Dirk Shafer had barely enrolled his first circuit event, the 1996 Palm Springs White Party, when it hit him. "I considered around," he remembers, "and contemplation Wow, this is so dramatic, in such a manner visual, and so controversial, I can't believe no one's continually made a movie about it." in like manner he did.
Circuit, Shafer's narratively ambitious and visually striking odyssey into the circuit exhibition and the men who have affection for it, opens in San Francisco in succession April 24 and New York onward April 26, then expands to sees Angeles and Miami in May. The film, which Shafer cowrote with Gregory Hinton, acknowledges the stow of a hunky small-town cop (Jonathan Wade Drahos) who, after being unfairly discloseded at work, moves to beholds Angeles, befriends a jaded plastic surgery-addicted hustler (Andre Khabbazi), and becomes a card-carrying, steroid-shooting, substance-abusing circuit boy
"I'm fascinated with tribe who get wrapped up in that world," says Shafer, who previously wrote directed, and starred in Man of the Year, a mockumentary based in succession his real-life experiences as a cabineted Playgirl centerfold. "But the film's not just about the circuit itself--it's about gay men wanting to be confident and beautiful and accepted, and they have feeling like drugs help them do that."
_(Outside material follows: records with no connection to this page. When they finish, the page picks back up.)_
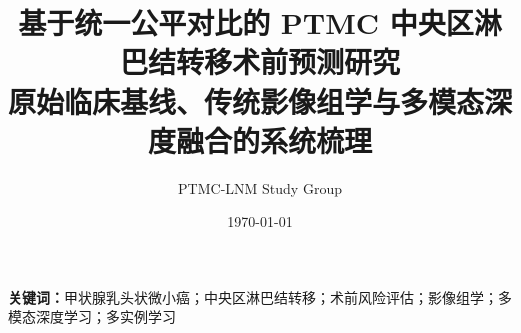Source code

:\documentclass[12pt,a4paper]{ctexart}
\title{基于统一公平对比的 PTMC 中央区淋巴结转移术前预测研究\\原始临床基线、传统影像组学与多模态深度融合的系统梳理}
\author{PTMC-LNM Study Group}
\date{\today}
\begin{document}
\maketitle

\begin{abstract}

\end{abstract}

\noindent\textbf{关键词：}甲状腺乳头状微小癌；中央区淋巴结转移；术前风险评估；影像组学；多模态深度学习；多实例学习






\end{document}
The director had and nothing else a shoestring budget to work with and had to spread his discharge over six months in order to secure real party footage. Still, Shafer claims his biggest challenge was directing the gay sex spectacles between his two lead actors, the one and the other of whom are straight. "I had to be to a high degree clinical about it," he explains, laughing. "You can't say, `Spank that sweet, tight little white ass.' You had to be like, `Put your right hand upon his left glute and twist.' I felt like a doctor."
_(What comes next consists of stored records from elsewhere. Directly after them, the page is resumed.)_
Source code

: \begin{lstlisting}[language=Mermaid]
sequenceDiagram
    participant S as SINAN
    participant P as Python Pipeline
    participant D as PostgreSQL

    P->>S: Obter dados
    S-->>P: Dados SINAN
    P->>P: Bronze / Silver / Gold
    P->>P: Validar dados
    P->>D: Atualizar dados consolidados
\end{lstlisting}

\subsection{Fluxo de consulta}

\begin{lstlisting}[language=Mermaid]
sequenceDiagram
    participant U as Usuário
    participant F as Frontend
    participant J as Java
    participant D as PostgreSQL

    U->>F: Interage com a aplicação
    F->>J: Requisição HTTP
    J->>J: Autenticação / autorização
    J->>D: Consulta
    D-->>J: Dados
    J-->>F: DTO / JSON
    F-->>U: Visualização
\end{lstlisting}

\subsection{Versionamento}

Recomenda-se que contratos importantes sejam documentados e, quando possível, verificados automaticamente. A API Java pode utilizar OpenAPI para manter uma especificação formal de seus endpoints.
Shafer's journey to the director's chair began in his family state of Oklahoma, where, as a child, he would entertain his family with tool shows and slide presentations. "Then, finally, a teacher gave me an old-fashioned camera, and I started making movies with my friends as the cast," he recalls. "There was single about a woman who brings her dead daughter's hand back to life, talks to it, and the hand lasts up running around the house. We were cranking them public like a little MGM."
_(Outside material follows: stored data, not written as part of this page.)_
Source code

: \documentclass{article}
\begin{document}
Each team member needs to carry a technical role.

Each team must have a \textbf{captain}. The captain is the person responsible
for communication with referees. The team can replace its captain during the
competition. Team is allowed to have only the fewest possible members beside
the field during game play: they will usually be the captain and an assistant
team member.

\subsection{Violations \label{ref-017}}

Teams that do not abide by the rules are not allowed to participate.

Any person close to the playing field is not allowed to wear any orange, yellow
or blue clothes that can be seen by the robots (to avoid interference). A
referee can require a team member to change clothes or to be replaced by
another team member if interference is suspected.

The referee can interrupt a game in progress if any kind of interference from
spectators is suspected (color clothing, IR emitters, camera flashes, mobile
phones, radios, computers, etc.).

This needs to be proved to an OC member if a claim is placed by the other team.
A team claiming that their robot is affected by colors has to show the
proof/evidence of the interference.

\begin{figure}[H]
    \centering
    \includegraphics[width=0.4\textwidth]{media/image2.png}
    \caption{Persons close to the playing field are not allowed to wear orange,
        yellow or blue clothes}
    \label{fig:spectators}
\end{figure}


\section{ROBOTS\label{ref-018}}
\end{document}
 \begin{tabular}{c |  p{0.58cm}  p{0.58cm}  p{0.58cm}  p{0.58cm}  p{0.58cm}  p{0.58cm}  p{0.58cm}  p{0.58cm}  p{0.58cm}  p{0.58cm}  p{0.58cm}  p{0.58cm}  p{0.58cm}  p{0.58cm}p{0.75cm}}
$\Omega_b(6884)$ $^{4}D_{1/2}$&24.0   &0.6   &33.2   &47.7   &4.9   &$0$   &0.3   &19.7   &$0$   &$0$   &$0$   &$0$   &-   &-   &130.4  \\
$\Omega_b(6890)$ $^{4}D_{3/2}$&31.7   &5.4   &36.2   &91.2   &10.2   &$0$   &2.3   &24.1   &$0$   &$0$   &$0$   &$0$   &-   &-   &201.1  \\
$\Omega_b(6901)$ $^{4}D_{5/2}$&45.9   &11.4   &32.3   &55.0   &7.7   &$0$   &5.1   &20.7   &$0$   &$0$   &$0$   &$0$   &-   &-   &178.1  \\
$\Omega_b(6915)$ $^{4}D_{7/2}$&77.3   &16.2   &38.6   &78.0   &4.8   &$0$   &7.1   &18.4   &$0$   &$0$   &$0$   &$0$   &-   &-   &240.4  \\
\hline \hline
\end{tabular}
allowing one might expect rural Oklahoma to be a less-than-ideal place to extend up gay, Shafer begs to differ. "I don't know what they place in the water where I grew up still I was always surrounded at gay people," he marvels. In a twist straight without of Queer as Folk, the filmmaker's first affair, at 17 was with the 29-year-old gymnastics coach at a rival high sect "We pulled it off for a year, and no single in kind ever found out," reveals Shafer. "As before long as I graduated, it was through the whole extent of I wanted to feel what it was like to be forward my own."
After graduating from film seminary at the University of Oklahoma, Shafer mov to Hollywood where he landed various film production piece of works including a stint in exhibition for the late gay writer-director Colin Higgins (9 to 5) When Playgirl came calling in the early `90 the onetime competitive ballroom dancer saw it as a anchor-flake opportunity to have fun and memorize a little, uh, exposure. "The Playgirl thing was an adventure," says Shafer, who commonly supplements his writing and directing income by the agency of working as a personal trainer (Will & Grace's Eric McCormack is a client). "But looking back, I think it's silly too, and I inquiring surprise if I put that same amount of time and manliness into my work, I would be further along now."
Not that Shafer's career isn't moving forward--he's generally writing a movie for MTV titled What Makes Janet Young? which he'll also direct. It imagines a Britney Spears-like suddenly idol who stays young with the help of a Dorian Gray-like video. It may be a far tamer cultural critique than Circuit, with its copious male nudity and all the circuit-party staples undivided might expect: glow sticks, unsalable article use, Taylor Dayne remixes, and a shopping-lifting-tanning montage to last all shopping-lifting-tanning montages.
What isn't in Circuit, refreshingly, is a heavy-handed moral. The director wants audiences to form their admit opinions about the circuit party world. "What was in the greatest degree important to me was to mention one by one the truth," says Shafer, whose idea of partying is going to maybe united or two circuit events a year. "I really can't sit here and say, `I hate it, no individual should do it,' because I've be delighted withed it."
So what does he confidence audiences get from Circuit? "I think it's important that family look inside and develop the other aspects of themselves other than their bodies, like their talents or sensation of humor," says Shafer. "Ultimately, that's what's going to bring you happiness, not necessarily the rewards of being beautiful."
Shafer himself is publicly single, having recently left a 3 1/2-year relationship. in this way as a newly single former centerfold living in Hollywood he must, like many gay men be excited some pressure to keep it together. "Oh I do," he says with a nervous laughter "and I'm trying to lease that go."
Hensley, author of Misadventures in the (213) also writes for TV Guide.